Reducing wasted resources

It appears that a lot of GPU resources are wasted due to jobs using many CPUs for a single GPU. For instance on Yggdrasil, we can currently observe this for node gpu002:

CfgTRES=cpu=14,mem=385499M,billing=14,gres/gpu=8,gres/gpu:turing=8
AllocTRES=cpu=14,mem=150G,gres/gpu=3,gres/gpu:turing=3

which means that 5 GPUs are idle and the node is seen as fully allocated by Slurm.
Would it be possible to automatically route these jobs (more than 1 CPU per GPU) on nodes with more CPUs and allocate jobs with 1 GPU and 1 CPU to nodes with fewer CPUs?

1 Like

Dear @Raphael.Rubino thanks for contacting us, we are aware of this issue and we already tried to tackle it, but unfortunately there is no such easy solution.

The good news is that all the newer GPU server have at least 64 CPUs so this is becoming less an issue.

What we wanted to apply is to enforce that you can’t request more than 2 CPUs per GPUs, but this isn’t in place yet.

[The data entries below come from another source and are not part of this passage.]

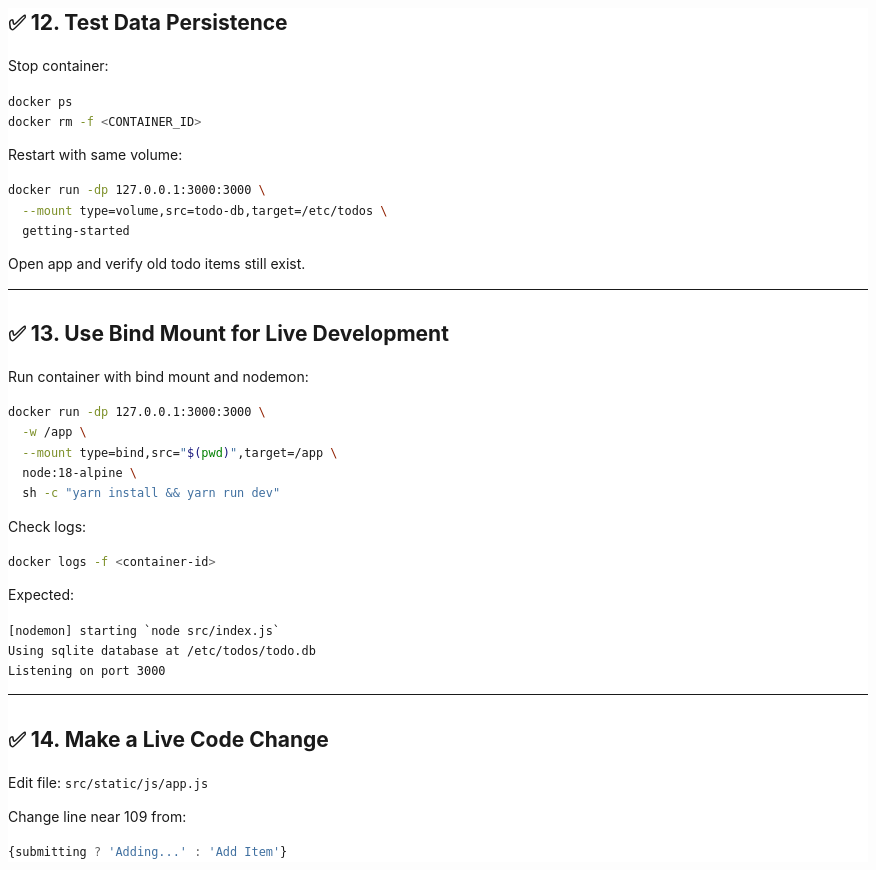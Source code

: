 
## ✅ 12. Test Data Persistence

Stop container:

```bash
docker ps
docker rm -f <CONTAINER_ID>
```

Restart with same volume:

```bash
docker run -dp 127.0.0.1:3000:3000 \
  --mount type=volume,src=todo-db,target=/etc/todos \
  getting-started
```

Open app and verify old todo items still exist.

---

## ✅ 13. Use Bind Mount for Live Development

Run container with bind mount and nodemon:

```bash
docker run -dp 127.0.0.1:3000:3000 \
  -w /app \
  --mount type=bind,src="$(pwd)",target=/app \
  node:18-alpine \
  sh -c "yarn install && yarn run dev"
```

Check logs:

```bash
docker logs -f <container-id>
```

Expected:

```
[nodemon] starting `node src/index.js`
Using sqlite database at /etc/todos/todo.db
Listening on port 3000
```

---

## ✅ 14. Make a Live Code Change

Edit file: `src/static/js/app.js`

Change line near 109 from:

```js
{submitting ? 'Adding...' : 'Add Item'}
```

What is already in place is a mechanism to prevent to use a GPU node without requesting for a GPU:

(yggdrasil)-[sagon@login1 ~]$ srun  --partition=debug-gpu hostname
srun: error: You are trying to submit on gpu partition without requesting gpu, do you really need to use a gpu node ?
srun: error: Unable to allocate resources: Invalid generic resource (gres) specification
1 Like